**DATA TO EXAMINE:**

=== Begin Enclosure ===

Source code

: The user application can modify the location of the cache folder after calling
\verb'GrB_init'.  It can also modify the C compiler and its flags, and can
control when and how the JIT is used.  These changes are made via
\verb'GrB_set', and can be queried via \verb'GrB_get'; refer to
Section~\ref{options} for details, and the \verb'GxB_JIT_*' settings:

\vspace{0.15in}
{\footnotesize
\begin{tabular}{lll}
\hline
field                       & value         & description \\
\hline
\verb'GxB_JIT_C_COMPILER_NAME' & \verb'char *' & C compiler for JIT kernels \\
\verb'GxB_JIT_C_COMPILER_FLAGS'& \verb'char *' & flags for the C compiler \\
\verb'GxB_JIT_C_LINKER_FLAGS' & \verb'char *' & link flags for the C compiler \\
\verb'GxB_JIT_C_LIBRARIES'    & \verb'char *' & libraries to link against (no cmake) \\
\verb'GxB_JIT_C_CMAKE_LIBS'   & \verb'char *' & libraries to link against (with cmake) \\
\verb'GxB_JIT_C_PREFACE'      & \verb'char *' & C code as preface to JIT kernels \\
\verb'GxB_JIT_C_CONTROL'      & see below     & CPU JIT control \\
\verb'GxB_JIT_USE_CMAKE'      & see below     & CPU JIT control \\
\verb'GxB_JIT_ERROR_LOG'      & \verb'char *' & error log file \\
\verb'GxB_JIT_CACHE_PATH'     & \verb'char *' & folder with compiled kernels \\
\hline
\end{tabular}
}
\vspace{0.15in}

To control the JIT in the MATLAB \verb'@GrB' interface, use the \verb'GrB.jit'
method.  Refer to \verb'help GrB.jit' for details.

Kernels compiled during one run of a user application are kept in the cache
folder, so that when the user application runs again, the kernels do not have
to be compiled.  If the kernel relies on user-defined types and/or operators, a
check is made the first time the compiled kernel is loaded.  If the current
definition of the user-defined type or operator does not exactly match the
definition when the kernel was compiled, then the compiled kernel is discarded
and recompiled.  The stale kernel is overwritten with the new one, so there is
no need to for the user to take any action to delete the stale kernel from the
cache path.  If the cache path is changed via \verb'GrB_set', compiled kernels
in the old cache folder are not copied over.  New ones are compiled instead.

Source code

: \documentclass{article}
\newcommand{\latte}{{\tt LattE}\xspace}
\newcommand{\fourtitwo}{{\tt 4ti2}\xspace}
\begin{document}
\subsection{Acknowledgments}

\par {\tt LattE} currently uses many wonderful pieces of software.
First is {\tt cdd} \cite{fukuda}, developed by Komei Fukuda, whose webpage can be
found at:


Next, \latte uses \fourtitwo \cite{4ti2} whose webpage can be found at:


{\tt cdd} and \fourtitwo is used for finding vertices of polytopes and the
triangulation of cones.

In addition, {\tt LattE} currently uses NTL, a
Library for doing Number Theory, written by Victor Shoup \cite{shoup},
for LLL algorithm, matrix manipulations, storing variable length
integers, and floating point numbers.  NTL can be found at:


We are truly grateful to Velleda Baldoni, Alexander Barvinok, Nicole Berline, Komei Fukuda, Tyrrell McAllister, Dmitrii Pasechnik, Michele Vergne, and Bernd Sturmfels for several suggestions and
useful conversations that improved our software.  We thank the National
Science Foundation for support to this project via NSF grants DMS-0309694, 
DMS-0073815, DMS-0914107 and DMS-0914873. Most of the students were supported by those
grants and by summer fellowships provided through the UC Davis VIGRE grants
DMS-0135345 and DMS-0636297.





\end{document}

=== End Enclosure ===

The answer must consist solely of the number of lines in the entries that contain the word "made".

**ANSWER SECTION:**
2